Such micro-batteries are really tiny, with XY dimensions like 4,5 x 3,2 mm and with thicknesses less than 3mm.
In addition, thanks to our 3D technology, we can easily customize the form factor of the micro-batteries, to make them very thin (down to 330-400 µm like in smart cards or tags) or very long (active stylus for smartphones and tablets)
The peak currents delivered by such batteries are in the range of 120 times the capacity: As an example a 250µA.h is able to deliver peak currents as high as 30mA.
This is more than enough to power sensors, accelerometers (to wake up a system), e-Paper displays, Bluetooth or longer range connectivity (LoRa), etc.
Such batteries are also able to recharge from 0 to 80% in # 6-7 minutes, which is a key feature for consumer applications.
Since they can be recharged at constant voltage (like a capacitor), the Bill-Of-Material for the charging circuit can be very low.
But alternative ways of charging can also be considered: NFC, Qi/induction, USB, energy harvesting.
Unlike many conventional batteries, the solid-state micro-batteries are also compatible with reflow soldering at 165°C (
The operating temperature range of our micro-batteries is presently -20°C + 70°C and will be extended to -40°C +85°C soon.
More generally, these micro-batteries are typically used
- to back-up RTC, microcontrollers and volatile memories (in case of failure or shutdown of the main power supply) and/or to send alerts to a distant hub;
- to power autonomous and wireless sensor networks, sensor data loggers, tags, beacons or mobile phone peripherals;
- To store energy collected from energy harvesters and deliver the required power to RF transmitters (BLE, UWB, Zigbee, LoRa);
- To power-assist primary batteries and deliver the power to boost any RF communication (Bluetooth, UWB and LoRa):
- To act as power and energy reserve for initialization purpose and cold start,
- To replace some bulky supercapacitors, without the aging issues and with higher energy and power densities.
It enables totally safe (no risk of thermal runaway or explosion) and eco-friendly electronic hardware design (no toxic materials no heavy metals inside, no solvents, nor exotic materials like rare earths) with significant advantages in terms of carbon footprint (not only at the battery manufacturing level itself but also for the battery SMD integration into the electronic systems) .
Since the batteries are solid-state and ceramics-based, their chemical stabilities are quite good, between 10 and 20 years., also due to the internal moisture barrier.

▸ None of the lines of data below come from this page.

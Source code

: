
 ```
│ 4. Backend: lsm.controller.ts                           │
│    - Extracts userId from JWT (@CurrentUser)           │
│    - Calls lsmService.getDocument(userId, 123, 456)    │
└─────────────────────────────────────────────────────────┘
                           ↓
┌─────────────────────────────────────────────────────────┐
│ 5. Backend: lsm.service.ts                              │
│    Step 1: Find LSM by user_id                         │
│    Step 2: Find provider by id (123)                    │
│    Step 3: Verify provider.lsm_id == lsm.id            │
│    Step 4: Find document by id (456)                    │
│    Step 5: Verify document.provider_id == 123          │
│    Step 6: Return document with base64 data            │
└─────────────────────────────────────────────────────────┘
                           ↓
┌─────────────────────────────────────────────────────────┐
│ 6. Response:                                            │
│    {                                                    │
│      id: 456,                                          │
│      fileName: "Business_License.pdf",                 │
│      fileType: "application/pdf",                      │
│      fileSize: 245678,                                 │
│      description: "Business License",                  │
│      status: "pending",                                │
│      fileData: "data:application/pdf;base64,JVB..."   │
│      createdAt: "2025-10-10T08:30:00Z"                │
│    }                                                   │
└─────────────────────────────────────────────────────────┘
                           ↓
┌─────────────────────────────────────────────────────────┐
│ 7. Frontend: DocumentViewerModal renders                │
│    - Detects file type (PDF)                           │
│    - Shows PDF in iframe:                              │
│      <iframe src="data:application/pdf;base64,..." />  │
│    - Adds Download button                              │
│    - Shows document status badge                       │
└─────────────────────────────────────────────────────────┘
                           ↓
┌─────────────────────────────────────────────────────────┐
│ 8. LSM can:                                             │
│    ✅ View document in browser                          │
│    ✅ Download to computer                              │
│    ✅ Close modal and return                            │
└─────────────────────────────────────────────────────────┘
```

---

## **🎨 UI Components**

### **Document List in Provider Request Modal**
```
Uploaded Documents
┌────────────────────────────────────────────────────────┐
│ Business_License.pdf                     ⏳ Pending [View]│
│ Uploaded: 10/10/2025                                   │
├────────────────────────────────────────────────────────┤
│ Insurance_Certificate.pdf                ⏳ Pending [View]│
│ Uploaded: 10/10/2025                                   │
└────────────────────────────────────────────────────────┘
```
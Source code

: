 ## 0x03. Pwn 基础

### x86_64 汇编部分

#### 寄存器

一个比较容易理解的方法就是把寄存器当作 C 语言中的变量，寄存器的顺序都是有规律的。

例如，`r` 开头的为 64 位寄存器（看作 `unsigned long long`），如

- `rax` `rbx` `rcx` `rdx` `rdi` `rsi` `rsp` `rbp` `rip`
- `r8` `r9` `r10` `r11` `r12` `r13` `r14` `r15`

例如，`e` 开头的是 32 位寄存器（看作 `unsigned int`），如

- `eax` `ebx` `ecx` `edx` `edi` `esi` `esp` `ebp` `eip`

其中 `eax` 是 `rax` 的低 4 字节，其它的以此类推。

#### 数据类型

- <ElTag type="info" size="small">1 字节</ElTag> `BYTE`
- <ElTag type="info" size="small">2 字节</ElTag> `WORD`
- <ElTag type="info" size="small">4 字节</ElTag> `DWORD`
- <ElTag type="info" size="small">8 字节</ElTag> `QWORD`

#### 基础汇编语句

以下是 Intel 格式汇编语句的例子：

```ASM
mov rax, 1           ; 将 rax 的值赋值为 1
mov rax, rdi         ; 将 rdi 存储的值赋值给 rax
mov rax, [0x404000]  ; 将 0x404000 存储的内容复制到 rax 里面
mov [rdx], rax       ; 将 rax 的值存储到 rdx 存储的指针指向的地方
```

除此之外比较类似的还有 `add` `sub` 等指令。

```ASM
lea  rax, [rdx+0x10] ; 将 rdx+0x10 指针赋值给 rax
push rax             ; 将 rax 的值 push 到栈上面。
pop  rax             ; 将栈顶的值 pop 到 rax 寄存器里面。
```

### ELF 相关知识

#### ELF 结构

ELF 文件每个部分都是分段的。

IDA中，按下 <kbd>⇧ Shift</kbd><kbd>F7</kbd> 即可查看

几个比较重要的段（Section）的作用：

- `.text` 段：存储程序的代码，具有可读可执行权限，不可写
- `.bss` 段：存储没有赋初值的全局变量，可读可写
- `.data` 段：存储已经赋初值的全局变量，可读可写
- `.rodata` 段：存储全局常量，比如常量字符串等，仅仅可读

They are very robust and are compatible with high number of charge/ discharge cycles, even at 100% depth of discharge. Batteries can even be stored fully discharged without any issues.
They can be thus combined with energy harvesters (like solar cells) to make your solution fully autonomous
Last but not least, such batteries do not require any specific recycling process and can be recycled like any other ROHS devices (a microcontroller or a memory for instance).
In this respect, such battery offering comes perfectly with the scope of the European battery directive recommending to get rid of all coin cells and non-rechargeable batteries in electronics designs by year 2030.